Updated: Aug 15
With openness being one of the top five drivers of trust, why do so many organisations neglect to develop this essential quality in their leaders and managers? After all, it’s not rocket science…or is it?
Openness is considered to be a philosophy or theory that encompasses being accessible and receptive to ideas, opinions and knowledge, whilst being transparent and collaborative in management style and decision-making. Doesn’t sound too difficult, does it? Yet so many employees feel that openness is not practiced, with issues in the workplace ranging from low confidence, lack of ability or understanding and even the misconception that being open gives the perception of being less authoritative.
However, employees become frustrated with this apparent lack of openness and are under no illusions when it comes to organisational challenges and issues; and management appearing closed simply serves to escalate the frustration. Without the transparency or collaboration required for openness, employees will replace these missing elements and fill in the gaps for themselves.
There’s just some magic in truth, honesty and openness. Frank Ocean
With this in mind, what can you do to develop your openness?
1. Be visible and engaged
Don’t hide behind a hierarchical management structure or bland generalised emails. Get out there with your teams, let them see you and feel your presence and become more personally engaged in them as people. Learn about your people, move away from ‘safe’ banal chit chat and discover them as individuals rather than the tasks or role that they do.
2. Be accountable and committed
Never underestimate how important it is to take ownership of your messages and decisions. Employees may not always agree with you, however they will more often than not respect you for owning a message or action. It demonstrates commitment and transparency which helps employees to understand issues and challenges. Most importantly it is a fundamental part in helping people to manage and cope with change.
Check-out our blog on how to develop Emotional Intelligence!
3. Be consistent
Build confidence and trust by ensuring your actions and behaviours are consistent. Employees waste too much time trying to gauge the mood of their manager or which way they will be behave, so take ownership and be consistent.
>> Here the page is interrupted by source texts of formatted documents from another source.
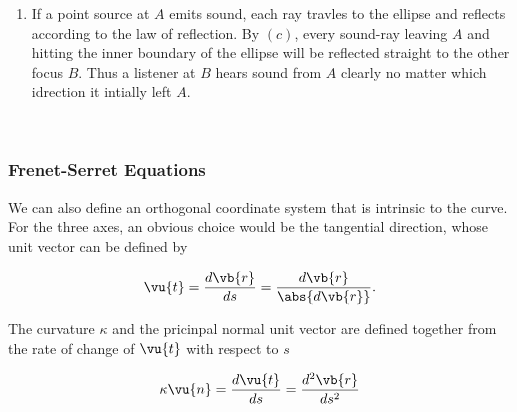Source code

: \documentclass[english,a4paper,12pt]{report}
\begin{document}
{\begin{enumerate}
	with their gradients

	\begin{equation}
		\grad{AP} = \frac{(x+c)\vu{i} +y \vu{j} }{AP} ~\text { and }~ \grad{BP} = \frac{(x-c)\vu{i} +y \vu{j} }{BP}.    
	\end{equation}

	The equal angles can be shown by 

	\begin{equation}
		\grad{AP} \cdot \grad{\phi } = \grad{BP} \cdot \grad{\phi }.    
	\end{equation}
	
	Substituting and expanding we get 

	\begin{equation}
		a^2y^2 + a^2x^2 + a^2c^2- a^{4} - x^2c^2 = 0, 
	\end{equation}
	
	which is indeed true once we substitute \(c^2 = a^2-b^2\) and the ellipse equation \(x^2 /a^2 + y^2 /b^2 = 1\).  
	
	\item If a point source at \(A\) emits sound, each ray travles to the ellipse and reflects according to the law of reflection. By \((c)\), every sound-ray leaving \(A\) and hitting the inner boundary of the ellipse will be reflected straight to the other focus \(B\). Thus a listener at \(B\) hears sound from \(A\) clearly no matter which idrection it intially left \(A\).
	
\end{enumerate}
~
} 




\subsubsection{Frenet-Serret Equations}

We can also define an orthogonal coordinate system that is intrinsic to the curve. For the three axes, an obvious choice would be the tangential direction, whose unit vector can be defined by

\begin{equation}
	\vu{t} = \frac{d\vb{r} }{ds} = \frac{d \vb{r} }{\abs{d \vb{r} } }.
\end{equation}

The curvature \(\kappa \) and the pricinpal normal unit vector are defined together from the rate of change of \(\vu{t} \) with respect to \(s\)

\begin{equation}
	\kappa \vu{n}  = \frac{d \vu{t} }{ds} = \frac{d^2\vb{r} }{ds^2}
\end{equation}
\end{document}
4. Listen and encourage feedback
Your people don’t just want you to hear them but to actually listen and take note of their opinions and feedback. It’s a full time job really listening and understanding exactly what is being said, especially if you consider the amount of change and uncertainty that may be taking place in the current climate. Your employee’s feedback will tell you so much more than any report or survey; after all, they are seeing the business from the front line and their observations can be critical to resolving issues early on or recognising when things are or aren’t working.
5. Express your opinion
Whilst it is great that you ask your employees for their feedback, don’t be afraid of giving yours as well. As mentioned earlier, they may not agree but by understanding your thinking process and the bigger picture they can start to appreciate situations a lot more. Be confident in your opinions but not overtly authoritative – remember you’re encouraging a participative style of leadership by asking for opinions and feedback of others so strike a healthy balance of assertiveness.